À travers cette aventure que, dans La Contemplation errante, La Tour du Pin a incarnée dans le personnage, au nom symbolique, d’André Vincentenaire, la poursuite des signes est de plus en plus une tentative de traduction en langage humain des messages de l’Ineffable. L’image devient comme une allégorie sacramentelle et si La Tour du Pin s’écrie « Tout est Eucharistie », c’est parce que ce qui est symbole dans le langage est mystère dans le monde et présence cachée mais incontestable de Dieu dans l’homme et dans la nature. De la symbolique du langage à la signification sacrée du monde et de l’homme, le mouvement est continu qui engage aujourd’hui le poète dans l’exploration d’une véritable poésie liturgique et qui le conduit à définir ainsi son ambition :

 

« Si le plus personnel tient dans l’échange avec le plus universel, si le repli et l’ouverture se balancent si les semences enfouies dans mon tuf n’avortent pas, je peux m’efforcer de remplir ce mot de théopoésie que j’ai hasardé avec crainte, et servir l’homme aussi.

(Lettre aux confidents, 1960.)        

 

Théopoésie, il faut en effet ce néologisme pour formuler l’ambition du poète et saisir l’ampleur de l’aventure dont l’œuvre retrace les épisodes successifs et ascendants.

 

 

Henri LEMAÎTRE.

 

 

 

Entre poésie et mystique, la poésie moderne a souvent entretenu de dangereuses ambiguïtés : Patrice de la Tour du Pin part de cette expérience d’ambiguïté qu’est inéluctablement l’expérience poétique, mais c’est pour délimiter et explorer à la fois la distance qui est, entre expérience poétique et expérience mystique, le lieu de leur distinction comme de leur rencontre.

 

 

Œuvres essentielles

 

LA QUÊTE DE JOIE. – Ce premier acte poétique est né, de l’aveu même du poète, de l’insuffisance des « nourritures intellectuelles », et cette insatisfaction produisit à la fois la recherche d’une connaissance qui pût transcender l’intelligible pur, et la création d’un langage qui pût, à partir d’une synthèse de spontanéité et d’organisation, figurer symboliquement la poursuite du mystère.

UNE SOMME DE POÉSIE. Comme le titre l’indique, avec le souvenir évident de saint Thomas, c’est la tentative d’une analogie entre Poésie et Théologie, ce que La Tour du Pin nomme lui-même théopoésie : l’effort mystique de la vie religieuse vient à la rencontre de l’effort poétique de maîtrise du langage et ce double effort s’oriente vers l’unité d’une poésie intégralement religieuse, qui pourrait même se confondre avec ce que La Tour du Pin appelle le Troisième Jeu, celui qui, après le Jeu du Seul et le Second Jeu, se dénouerait dans la coïncidence entre le secret du poète et le Mystère de Dieu.

 

 

Études sur Patrice de la Tour du Pin

 

BIÉVILLE-NOYANT (A. de), Patrice de la Tour du Pin, Paris, Nouvelle Revue Critique.

DANIEL-ROPS, L’Œuvre grandissante de Patrice de la Tour du Pin, Bruxelles, Maison des Poètes.

KUSHNER (Éva), Patrice de la Tour du Pin, Paris, Seghers (coll. « Poètes d’aujourd’hui »).

 

 

Biographie

 

1911   Naissance à Paris, le 16 mars, de Patrice de la Tour du Pin.

1914   Octobre.
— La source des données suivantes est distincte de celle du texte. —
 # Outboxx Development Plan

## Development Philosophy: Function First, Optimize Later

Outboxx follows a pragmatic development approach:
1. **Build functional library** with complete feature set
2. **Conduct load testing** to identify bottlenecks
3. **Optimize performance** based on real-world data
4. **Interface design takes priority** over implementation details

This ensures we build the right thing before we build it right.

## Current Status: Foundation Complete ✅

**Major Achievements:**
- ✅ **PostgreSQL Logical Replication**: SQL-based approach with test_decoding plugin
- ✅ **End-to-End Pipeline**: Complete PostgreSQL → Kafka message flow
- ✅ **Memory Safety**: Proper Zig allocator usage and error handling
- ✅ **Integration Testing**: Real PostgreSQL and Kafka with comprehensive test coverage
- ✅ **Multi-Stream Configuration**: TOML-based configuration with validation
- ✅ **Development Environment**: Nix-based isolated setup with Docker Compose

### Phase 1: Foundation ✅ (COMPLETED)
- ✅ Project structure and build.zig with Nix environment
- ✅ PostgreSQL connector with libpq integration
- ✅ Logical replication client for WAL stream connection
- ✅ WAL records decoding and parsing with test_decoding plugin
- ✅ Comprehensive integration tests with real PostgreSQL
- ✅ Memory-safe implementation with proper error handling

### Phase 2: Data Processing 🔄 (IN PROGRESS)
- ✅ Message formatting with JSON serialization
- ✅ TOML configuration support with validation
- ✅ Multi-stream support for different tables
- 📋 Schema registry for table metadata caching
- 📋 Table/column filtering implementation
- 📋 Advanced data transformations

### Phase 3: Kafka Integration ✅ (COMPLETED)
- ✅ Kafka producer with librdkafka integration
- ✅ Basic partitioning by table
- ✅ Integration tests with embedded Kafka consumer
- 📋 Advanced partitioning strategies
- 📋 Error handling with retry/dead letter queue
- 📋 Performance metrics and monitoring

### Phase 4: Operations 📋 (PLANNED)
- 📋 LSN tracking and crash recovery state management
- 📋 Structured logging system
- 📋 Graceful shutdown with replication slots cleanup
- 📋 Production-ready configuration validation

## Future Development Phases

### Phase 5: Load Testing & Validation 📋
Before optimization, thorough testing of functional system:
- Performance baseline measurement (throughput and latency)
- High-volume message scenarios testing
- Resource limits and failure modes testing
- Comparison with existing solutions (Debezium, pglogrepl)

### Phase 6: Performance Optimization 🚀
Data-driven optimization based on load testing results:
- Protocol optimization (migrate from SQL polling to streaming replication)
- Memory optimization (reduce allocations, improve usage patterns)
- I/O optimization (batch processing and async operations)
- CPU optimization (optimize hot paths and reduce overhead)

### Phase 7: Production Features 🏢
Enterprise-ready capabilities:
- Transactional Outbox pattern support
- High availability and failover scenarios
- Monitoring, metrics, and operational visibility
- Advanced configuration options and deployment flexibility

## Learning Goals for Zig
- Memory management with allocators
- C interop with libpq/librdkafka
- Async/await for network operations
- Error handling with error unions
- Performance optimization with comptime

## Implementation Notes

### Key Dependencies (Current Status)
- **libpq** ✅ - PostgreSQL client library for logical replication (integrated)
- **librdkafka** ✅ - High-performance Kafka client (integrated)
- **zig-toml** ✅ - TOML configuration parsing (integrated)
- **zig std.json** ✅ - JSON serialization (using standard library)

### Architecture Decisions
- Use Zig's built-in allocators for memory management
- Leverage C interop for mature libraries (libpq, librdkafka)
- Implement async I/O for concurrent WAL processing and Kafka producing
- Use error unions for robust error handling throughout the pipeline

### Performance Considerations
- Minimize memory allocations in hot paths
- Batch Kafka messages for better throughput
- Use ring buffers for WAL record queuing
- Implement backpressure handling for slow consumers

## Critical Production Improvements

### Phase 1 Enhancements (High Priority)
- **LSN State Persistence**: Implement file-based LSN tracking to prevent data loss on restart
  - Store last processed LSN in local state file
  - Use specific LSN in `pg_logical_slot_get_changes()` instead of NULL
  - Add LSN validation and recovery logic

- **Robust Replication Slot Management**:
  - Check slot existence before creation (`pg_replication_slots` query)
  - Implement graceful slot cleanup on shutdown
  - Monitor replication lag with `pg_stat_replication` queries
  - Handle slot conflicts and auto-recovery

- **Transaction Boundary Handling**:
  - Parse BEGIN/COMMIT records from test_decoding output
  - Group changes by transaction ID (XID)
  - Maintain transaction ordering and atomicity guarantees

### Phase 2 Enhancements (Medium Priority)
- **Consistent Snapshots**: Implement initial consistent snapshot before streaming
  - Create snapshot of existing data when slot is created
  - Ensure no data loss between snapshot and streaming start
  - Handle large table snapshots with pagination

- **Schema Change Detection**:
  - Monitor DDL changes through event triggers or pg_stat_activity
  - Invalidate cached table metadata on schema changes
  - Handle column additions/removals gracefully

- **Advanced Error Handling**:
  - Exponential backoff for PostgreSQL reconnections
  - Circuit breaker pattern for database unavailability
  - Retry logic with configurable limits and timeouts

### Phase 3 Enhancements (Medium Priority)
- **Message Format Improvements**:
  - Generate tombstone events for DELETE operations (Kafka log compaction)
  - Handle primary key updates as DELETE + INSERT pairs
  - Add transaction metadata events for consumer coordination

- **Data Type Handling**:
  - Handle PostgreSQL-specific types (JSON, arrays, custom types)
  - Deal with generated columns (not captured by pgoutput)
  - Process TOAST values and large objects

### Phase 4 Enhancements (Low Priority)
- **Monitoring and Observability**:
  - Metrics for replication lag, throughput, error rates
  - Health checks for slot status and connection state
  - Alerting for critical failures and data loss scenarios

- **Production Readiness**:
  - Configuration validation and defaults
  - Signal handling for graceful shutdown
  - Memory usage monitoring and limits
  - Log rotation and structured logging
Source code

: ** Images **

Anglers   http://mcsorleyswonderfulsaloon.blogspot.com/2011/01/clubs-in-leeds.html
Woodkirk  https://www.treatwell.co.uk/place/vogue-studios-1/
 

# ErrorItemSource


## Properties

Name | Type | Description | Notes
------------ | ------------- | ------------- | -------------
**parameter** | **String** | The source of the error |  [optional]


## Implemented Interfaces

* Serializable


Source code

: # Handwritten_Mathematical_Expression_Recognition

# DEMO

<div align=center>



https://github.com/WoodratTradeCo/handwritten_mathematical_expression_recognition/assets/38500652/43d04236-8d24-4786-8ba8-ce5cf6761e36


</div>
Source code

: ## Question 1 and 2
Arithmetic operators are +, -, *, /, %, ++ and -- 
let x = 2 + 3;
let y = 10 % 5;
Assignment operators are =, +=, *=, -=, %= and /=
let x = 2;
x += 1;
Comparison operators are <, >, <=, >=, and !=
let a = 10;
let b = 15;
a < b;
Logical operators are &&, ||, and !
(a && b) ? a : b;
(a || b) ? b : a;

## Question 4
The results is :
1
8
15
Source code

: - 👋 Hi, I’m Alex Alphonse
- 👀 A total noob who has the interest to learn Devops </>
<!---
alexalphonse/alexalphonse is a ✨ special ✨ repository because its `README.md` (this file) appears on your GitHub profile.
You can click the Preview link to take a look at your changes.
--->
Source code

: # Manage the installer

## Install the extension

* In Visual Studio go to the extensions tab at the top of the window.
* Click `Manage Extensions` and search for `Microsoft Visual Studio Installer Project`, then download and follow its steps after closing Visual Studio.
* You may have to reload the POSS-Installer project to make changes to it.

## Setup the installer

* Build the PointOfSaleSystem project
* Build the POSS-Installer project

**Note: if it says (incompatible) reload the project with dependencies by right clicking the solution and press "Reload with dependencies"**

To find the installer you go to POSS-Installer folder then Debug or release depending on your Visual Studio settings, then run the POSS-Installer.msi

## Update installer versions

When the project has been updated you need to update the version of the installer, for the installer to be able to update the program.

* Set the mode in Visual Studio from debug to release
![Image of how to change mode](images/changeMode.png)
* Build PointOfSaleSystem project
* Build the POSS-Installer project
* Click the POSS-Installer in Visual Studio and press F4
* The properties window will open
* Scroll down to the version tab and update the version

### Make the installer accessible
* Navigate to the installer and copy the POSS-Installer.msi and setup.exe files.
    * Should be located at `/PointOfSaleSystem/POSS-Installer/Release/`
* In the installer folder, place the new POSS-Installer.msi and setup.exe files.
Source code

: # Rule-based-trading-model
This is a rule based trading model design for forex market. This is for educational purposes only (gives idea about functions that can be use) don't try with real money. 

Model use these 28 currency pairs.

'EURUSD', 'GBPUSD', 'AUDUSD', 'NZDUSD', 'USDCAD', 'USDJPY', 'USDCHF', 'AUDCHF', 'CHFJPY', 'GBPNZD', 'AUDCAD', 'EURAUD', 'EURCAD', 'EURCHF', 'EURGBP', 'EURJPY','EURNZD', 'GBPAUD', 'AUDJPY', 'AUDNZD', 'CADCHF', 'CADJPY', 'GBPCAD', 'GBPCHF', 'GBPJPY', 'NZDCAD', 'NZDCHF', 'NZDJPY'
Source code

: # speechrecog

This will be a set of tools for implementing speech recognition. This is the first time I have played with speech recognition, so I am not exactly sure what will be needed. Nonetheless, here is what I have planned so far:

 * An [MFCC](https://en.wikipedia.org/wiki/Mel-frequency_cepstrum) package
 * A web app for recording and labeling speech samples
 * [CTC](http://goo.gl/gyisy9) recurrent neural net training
Mort au champ d’honneur du père du poète.

1920-1928   Études au Cours Hattemcr, au Collège Sainte-Croix de Neuilly, philosophie au Lycée Janson de Sailly.

1929-1952   Études de lettres et de sciences politiques. Débuts poétiques.

1933   Première publication poétique (Les Enfants de septembre) dans « La Nouvelle Revue française ».

1935   Installation définitive dans le domaine familial, au Bignon-Mirabeau en Sologne.

1940-1943   Captivité en Allemagne : intense activité créatrice.

1943   Mariage avec Anne de Bernis.

1946-1959   Composition et publication des œuvres poétiques majeures.

1961   Grand Prix de Poésie de l’Académie française.

 

 

Bibliographie

(principaux ouvrages)

 

Poésie et Prose.

 

La Quête de joie, Paris, La Tortue, 1933, et Gallimard, 1939.

L’Enfer, Tunis, Mirages, 1935.

Le Lucernaire, Tunis, Mirages, 1936.

Psaumes, Coll. « Métamorphoses », Paris, Gallimard, 1938.

La Vie recluse en poésie, Paris, Plon, 1938.

Les Anges, Paris, Cahiers des Poètes catholiques, 1942.

La Genèse, Neuchâtel, Ides et Calendes, 1945.

Le Jeu du seul, Paris, Gallimard, 1946.

Les Concerts sur terre, Paris, Laffont, 1946.

Une Somme de poésie, Paris, Gallimard, 1946.

La Contemplation errante, Paris, Gallimard, 1948.

Une Somme de poésie : le Second Jeu, Paris, Gallimard, 1959.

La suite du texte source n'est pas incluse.